— Aim of the exercise —
As the lines appear below, please set them down exactly, starting at the first and finishing with the one containing "necessarily integers, as".

— Available data —
_ _ _ _ _ _ _

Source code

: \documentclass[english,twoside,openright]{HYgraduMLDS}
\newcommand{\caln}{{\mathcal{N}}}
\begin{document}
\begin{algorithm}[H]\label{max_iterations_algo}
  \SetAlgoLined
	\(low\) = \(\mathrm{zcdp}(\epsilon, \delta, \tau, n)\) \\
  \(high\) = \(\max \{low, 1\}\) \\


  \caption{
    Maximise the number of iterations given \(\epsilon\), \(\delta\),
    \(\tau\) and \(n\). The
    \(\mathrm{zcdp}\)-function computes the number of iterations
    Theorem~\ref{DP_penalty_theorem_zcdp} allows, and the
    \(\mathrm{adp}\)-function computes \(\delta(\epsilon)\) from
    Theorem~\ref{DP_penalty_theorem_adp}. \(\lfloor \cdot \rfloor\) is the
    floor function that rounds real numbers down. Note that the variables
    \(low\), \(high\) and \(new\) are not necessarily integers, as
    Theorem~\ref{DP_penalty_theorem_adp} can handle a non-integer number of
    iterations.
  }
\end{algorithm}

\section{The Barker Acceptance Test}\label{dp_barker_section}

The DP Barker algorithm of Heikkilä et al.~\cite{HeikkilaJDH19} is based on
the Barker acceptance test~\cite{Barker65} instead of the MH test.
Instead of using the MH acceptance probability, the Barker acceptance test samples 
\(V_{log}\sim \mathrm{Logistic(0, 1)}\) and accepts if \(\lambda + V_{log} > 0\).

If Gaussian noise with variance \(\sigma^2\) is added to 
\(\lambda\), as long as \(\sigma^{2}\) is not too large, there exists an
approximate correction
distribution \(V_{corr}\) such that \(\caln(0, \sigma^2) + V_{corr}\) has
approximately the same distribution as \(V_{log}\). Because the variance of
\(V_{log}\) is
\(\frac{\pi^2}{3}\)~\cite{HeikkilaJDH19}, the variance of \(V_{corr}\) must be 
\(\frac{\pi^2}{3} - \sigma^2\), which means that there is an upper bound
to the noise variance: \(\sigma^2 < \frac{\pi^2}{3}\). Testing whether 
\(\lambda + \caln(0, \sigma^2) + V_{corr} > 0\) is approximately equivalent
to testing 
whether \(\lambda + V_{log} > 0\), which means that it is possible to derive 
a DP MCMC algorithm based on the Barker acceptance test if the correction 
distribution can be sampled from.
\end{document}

_ _ _ _ _ _ _

— Output for this exercise —
Source code

: \documentclass[english,twoside,openright]{HYgraduMLDS}
\newcommand{\caln}{{\mathcal{N}}}
\begin{document}
\begin{algorithm}[H]\label{max_iterations_algo}
  \SetAlgoLined
	\(low\) = \(\mathrm{zcdp}(\epsilon, \delta, \tau, n)\) \\
  \(high\) = \(\max \{low, 1\}\) \\


  \caption{
    Maximise the number of iterations given \(\epsilon\), \(\delta\),
    \(\tau\) and \(n\). The
    \(\mathrm{zcdp}\)-function computes the number of iterations
    Theorem~\ref{DP_penalty_theorem_zcdp} allows, and the
    \(\mathrm{adp}\)-function computes \(\delta(\epsilon)\) from
    Theorem~\ref{DP_penalty_theorem_adp}. \(\lfloor \cdot \rfloor\) is the
    floor function that rounds real numbers down. Note that the variables
    \(low\), \(high\) and \(new\) are not necessarily integers, as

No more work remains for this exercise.